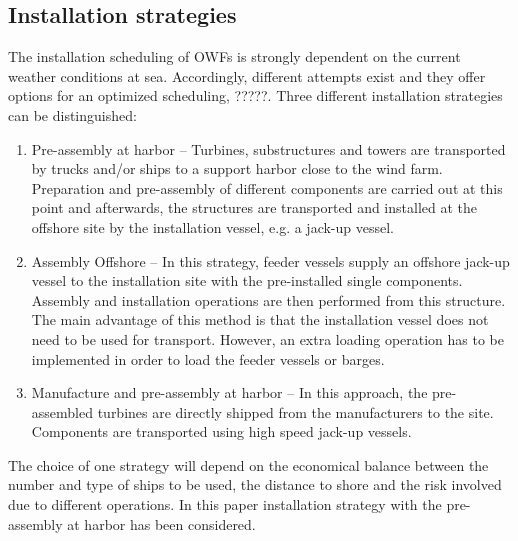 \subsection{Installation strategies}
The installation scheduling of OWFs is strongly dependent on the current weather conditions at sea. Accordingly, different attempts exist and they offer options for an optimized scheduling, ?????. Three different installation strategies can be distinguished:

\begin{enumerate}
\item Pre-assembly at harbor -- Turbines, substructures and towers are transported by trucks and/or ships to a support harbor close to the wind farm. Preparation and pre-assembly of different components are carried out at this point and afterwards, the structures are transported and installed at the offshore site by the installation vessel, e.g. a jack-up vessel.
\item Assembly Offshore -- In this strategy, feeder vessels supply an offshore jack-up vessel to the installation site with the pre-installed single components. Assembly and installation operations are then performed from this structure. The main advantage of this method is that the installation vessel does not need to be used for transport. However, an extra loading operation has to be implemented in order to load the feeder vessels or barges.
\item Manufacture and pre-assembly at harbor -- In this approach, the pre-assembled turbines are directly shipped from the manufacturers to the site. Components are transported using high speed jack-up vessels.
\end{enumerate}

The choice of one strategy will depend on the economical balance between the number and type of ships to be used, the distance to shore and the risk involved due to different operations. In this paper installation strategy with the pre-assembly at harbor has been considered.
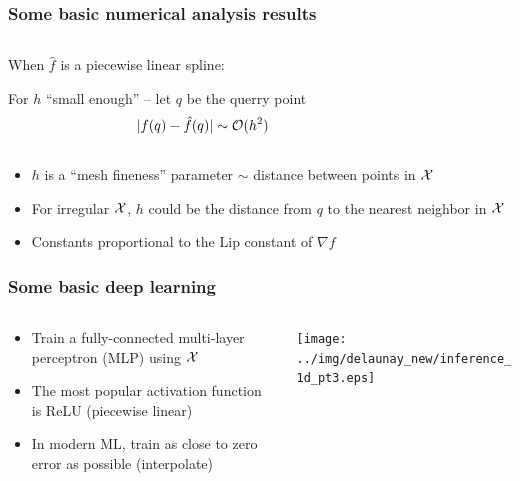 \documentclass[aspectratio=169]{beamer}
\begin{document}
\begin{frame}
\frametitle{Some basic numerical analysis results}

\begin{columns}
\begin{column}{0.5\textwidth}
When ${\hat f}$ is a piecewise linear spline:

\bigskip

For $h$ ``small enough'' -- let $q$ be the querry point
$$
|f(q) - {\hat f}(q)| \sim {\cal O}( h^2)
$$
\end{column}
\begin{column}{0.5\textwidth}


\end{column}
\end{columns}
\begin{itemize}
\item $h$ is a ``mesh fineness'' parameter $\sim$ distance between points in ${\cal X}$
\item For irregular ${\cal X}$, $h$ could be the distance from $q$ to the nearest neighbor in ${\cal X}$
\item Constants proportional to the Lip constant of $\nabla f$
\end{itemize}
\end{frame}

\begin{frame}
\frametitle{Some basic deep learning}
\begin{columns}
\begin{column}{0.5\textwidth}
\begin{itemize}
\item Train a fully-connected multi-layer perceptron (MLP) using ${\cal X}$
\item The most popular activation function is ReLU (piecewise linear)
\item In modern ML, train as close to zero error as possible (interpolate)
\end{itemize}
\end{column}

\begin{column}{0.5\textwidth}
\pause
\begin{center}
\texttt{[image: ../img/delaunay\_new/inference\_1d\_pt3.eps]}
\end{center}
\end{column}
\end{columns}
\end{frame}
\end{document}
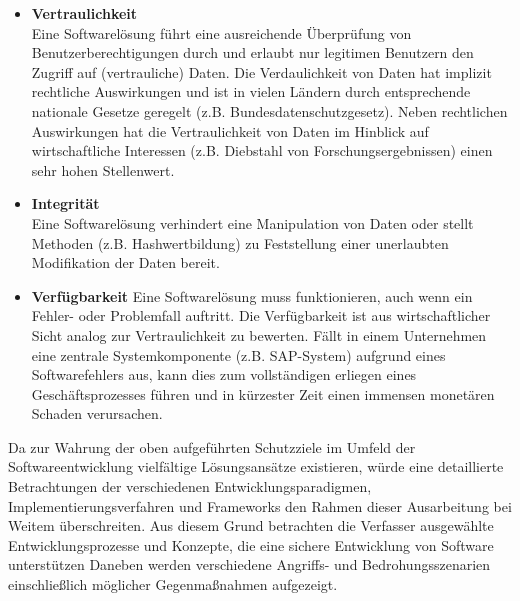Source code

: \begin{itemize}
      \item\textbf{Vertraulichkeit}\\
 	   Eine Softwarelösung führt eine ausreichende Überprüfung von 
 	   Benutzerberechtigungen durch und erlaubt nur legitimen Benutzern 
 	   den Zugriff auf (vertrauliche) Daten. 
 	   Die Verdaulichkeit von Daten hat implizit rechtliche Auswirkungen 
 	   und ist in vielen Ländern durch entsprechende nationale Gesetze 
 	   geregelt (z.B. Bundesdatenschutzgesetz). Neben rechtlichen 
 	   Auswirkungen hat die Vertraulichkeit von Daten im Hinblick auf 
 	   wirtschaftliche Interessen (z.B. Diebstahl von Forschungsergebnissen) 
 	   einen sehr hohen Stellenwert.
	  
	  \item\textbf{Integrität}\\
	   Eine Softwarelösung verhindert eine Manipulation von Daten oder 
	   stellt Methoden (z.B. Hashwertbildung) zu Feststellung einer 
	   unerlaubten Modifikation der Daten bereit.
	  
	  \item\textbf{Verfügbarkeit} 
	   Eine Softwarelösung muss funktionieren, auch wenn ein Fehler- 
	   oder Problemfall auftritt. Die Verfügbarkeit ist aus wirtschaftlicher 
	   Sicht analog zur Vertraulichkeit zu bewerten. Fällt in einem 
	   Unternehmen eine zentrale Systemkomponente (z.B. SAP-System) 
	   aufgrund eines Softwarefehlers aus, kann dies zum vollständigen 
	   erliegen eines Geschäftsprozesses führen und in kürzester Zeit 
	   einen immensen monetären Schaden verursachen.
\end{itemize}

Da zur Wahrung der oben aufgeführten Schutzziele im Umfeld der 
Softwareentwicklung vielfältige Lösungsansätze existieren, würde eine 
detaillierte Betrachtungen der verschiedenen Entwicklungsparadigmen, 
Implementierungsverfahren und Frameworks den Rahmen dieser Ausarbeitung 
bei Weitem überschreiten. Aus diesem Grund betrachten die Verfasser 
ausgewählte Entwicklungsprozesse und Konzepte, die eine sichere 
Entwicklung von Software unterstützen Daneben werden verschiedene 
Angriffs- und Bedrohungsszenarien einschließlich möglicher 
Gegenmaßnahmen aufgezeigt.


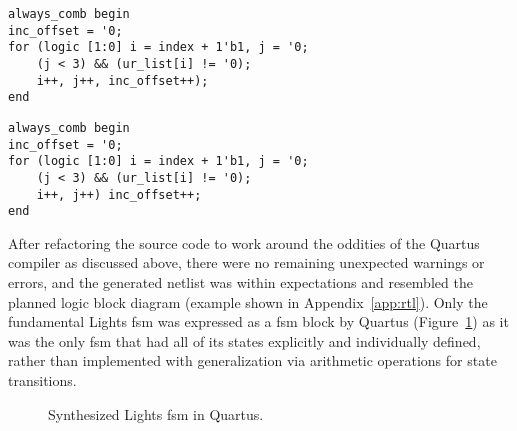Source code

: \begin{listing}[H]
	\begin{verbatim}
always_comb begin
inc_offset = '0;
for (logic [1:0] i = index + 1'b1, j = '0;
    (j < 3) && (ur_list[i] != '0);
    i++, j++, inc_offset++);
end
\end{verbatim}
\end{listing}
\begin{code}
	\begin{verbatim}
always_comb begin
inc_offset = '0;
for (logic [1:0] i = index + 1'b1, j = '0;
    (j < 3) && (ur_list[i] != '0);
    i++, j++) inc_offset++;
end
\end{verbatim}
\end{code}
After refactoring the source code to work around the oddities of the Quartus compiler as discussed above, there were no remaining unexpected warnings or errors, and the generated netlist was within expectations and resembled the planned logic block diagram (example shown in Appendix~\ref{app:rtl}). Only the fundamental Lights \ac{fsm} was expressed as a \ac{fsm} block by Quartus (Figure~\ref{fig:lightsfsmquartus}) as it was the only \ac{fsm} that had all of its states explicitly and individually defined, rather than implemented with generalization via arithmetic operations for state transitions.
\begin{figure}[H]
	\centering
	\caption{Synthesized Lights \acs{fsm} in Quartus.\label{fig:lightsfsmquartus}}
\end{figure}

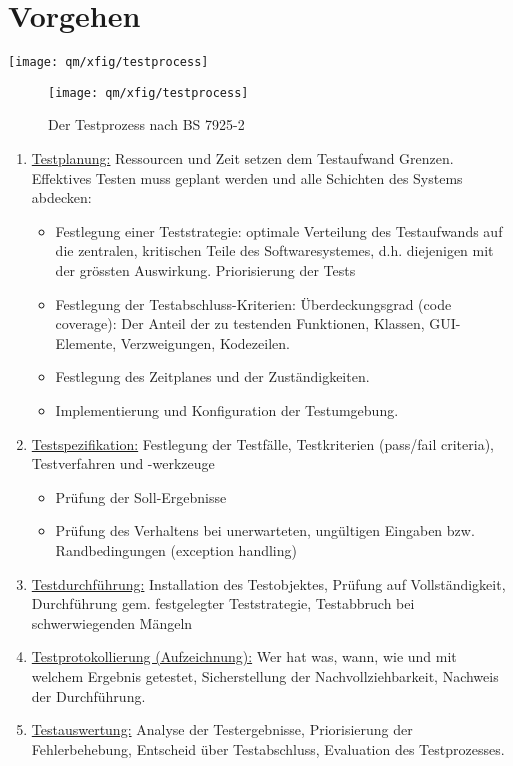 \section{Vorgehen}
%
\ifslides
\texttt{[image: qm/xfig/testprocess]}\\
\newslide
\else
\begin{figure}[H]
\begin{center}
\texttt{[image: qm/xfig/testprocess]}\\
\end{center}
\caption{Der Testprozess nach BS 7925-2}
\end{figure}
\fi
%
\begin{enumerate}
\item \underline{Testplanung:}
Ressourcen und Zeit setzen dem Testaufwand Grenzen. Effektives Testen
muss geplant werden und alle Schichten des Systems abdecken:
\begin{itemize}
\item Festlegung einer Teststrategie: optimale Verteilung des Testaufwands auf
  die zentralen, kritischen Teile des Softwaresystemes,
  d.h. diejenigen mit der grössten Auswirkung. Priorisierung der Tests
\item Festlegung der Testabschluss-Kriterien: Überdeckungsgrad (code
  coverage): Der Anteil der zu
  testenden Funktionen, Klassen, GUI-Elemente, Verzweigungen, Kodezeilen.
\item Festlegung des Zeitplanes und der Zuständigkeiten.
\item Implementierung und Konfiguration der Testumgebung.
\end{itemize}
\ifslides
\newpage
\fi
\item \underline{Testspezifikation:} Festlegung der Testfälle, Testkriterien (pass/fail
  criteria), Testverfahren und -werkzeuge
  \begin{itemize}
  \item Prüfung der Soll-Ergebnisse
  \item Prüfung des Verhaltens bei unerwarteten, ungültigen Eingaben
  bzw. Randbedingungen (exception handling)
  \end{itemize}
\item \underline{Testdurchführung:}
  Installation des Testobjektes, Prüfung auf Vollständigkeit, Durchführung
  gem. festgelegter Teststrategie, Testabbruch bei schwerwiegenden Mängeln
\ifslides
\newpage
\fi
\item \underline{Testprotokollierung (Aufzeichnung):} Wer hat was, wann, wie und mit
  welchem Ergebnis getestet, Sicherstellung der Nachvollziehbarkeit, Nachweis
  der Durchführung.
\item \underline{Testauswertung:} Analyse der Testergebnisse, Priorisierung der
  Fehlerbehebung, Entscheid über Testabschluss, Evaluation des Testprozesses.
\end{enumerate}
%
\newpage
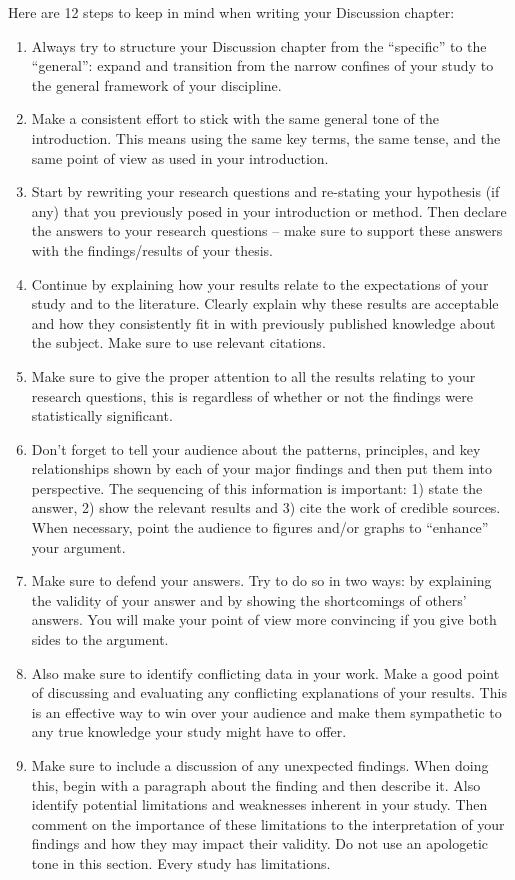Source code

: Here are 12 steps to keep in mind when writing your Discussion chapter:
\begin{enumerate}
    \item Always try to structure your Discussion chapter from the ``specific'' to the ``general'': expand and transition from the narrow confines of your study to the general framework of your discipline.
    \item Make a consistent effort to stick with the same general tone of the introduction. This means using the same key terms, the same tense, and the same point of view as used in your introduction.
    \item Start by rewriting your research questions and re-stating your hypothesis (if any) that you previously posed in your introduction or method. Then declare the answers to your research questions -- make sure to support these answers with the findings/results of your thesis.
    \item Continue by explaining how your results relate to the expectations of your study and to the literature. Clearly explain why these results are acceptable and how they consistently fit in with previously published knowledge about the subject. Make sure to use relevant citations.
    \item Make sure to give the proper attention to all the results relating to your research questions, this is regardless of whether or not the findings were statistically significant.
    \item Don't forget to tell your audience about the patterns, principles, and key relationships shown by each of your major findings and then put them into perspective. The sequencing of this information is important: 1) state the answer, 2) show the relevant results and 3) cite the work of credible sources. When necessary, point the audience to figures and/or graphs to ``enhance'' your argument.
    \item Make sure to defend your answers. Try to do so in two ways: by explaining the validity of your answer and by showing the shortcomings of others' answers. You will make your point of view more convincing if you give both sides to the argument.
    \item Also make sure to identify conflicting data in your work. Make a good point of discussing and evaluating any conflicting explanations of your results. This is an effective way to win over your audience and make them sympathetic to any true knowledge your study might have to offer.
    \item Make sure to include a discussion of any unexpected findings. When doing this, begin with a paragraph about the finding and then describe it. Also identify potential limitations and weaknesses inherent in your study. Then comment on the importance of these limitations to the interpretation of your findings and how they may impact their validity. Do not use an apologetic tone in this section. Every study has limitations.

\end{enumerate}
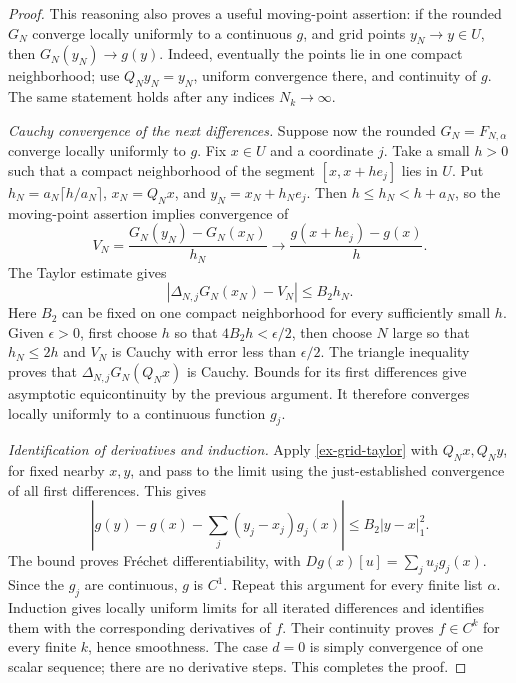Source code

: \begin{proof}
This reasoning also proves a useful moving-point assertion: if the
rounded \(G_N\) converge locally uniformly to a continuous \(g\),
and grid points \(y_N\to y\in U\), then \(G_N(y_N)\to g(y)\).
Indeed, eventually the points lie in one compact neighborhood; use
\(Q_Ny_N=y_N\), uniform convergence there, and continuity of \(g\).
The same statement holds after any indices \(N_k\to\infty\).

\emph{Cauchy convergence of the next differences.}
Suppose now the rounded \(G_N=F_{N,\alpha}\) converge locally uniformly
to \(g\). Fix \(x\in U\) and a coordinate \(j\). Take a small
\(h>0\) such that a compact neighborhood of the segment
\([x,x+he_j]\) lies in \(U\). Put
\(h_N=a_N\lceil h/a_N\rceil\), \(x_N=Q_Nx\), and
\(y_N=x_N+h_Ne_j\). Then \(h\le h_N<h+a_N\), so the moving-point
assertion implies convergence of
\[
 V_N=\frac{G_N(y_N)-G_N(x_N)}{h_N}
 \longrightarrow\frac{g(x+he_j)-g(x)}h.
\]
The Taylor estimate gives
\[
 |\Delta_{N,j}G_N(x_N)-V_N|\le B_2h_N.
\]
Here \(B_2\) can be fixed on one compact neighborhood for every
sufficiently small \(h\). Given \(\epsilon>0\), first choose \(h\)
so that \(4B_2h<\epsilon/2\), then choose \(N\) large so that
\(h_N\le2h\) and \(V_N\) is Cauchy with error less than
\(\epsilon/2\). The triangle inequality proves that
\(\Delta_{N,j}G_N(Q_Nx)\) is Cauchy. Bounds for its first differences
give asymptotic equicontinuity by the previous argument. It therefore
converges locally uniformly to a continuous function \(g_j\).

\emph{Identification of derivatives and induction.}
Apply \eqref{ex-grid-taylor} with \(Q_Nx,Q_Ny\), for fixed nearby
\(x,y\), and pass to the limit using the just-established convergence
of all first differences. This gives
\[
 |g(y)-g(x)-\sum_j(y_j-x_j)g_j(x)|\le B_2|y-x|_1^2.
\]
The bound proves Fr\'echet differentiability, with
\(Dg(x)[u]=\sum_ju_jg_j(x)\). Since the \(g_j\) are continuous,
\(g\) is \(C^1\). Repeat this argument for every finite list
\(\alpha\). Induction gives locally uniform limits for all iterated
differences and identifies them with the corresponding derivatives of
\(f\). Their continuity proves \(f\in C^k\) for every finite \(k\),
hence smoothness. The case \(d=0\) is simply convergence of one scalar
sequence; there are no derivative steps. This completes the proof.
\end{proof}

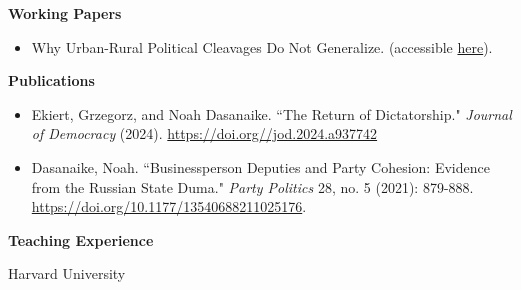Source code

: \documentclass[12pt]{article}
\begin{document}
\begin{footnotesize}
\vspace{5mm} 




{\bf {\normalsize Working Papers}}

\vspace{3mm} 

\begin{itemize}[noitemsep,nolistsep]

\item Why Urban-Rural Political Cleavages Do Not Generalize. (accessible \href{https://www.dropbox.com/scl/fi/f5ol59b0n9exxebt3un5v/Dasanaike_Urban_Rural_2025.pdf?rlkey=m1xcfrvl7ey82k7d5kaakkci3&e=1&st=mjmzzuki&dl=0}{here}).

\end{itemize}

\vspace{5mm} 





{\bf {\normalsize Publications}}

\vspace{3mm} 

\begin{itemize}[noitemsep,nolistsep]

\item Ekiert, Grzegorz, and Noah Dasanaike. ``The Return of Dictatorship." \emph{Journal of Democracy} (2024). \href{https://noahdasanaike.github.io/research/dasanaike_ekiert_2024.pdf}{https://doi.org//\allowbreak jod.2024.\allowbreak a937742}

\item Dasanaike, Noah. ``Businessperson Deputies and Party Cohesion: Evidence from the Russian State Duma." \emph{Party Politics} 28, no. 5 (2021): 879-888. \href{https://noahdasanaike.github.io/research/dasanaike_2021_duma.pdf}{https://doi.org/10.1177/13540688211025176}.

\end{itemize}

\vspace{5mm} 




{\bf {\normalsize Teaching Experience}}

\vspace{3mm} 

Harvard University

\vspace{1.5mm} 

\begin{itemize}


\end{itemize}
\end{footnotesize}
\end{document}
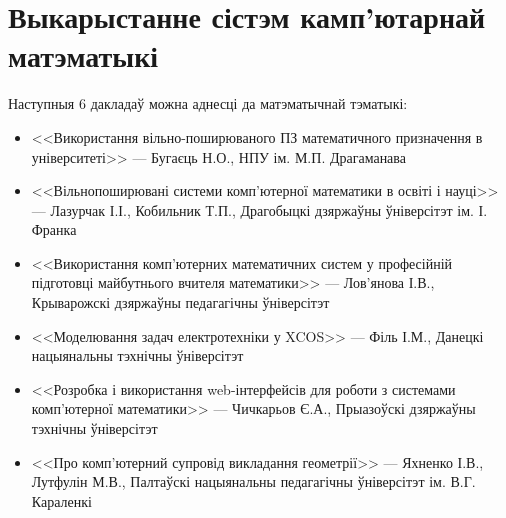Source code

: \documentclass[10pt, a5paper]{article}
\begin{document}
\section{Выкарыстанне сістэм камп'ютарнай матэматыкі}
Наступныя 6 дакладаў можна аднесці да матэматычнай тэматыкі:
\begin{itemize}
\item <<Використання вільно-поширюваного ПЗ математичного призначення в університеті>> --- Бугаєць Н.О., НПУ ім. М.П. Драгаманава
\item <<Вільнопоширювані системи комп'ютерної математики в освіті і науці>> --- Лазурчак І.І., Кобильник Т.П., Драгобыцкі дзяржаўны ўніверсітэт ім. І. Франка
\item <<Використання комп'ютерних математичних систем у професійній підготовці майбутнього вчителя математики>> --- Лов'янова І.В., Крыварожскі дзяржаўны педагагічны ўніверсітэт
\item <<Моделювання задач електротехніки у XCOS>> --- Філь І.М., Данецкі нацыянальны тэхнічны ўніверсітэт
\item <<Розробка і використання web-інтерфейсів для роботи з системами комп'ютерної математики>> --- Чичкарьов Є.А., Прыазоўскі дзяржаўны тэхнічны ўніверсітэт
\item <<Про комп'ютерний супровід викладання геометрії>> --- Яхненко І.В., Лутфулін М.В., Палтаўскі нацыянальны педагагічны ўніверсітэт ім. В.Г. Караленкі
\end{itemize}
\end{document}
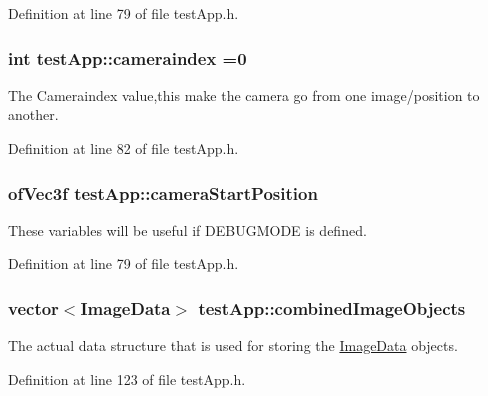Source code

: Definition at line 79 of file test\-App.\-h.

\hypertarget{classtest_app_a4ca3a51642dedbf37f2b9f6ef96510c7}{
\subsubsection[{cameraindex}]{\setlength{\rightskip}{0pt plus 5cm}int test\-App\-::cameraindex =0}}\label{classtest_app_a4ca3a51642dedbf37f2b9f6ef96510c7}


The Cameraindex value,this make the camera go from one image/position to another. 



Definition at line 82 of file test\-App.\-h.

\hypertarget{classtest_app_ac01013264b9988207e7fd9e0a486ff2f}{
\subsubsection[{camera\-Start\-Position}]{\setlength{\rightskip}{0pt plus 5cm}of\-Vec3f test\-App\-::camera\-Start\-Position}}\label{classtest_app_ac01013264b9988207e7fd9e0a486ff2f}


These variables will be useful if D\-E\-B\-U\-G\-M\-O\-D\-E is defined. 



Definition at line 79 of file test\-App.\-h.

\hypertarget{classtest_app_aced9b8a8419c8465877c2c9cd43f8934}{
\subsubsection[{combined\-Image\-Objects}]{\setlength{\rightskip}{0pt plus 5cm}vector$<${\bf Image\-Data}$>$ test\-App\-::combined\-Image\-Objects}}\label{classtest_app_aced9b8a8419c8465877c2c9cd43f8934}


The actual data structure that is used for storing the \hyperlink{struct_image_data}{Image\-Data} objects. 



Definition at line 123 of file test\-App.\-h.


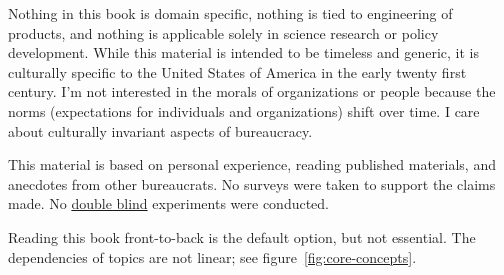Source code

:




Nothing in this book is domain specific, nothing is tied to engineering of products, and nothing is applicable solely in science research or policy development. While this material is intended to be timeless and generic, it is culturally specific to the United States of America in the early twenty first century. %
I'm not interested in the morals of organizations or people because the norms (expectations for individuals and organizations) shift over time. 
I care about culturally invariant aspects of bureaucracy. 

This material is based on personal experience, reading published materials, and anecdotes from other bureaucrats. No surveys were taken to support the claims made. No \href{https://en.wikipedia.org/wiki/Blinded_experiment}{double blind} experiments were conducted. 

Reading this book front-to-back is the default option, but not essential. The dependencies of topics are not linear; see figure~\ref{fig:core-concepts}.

# ACTIVITY
Only a number is wanted here: the count of lines in the data that contain the string "Quartus".

# SOLUTION
2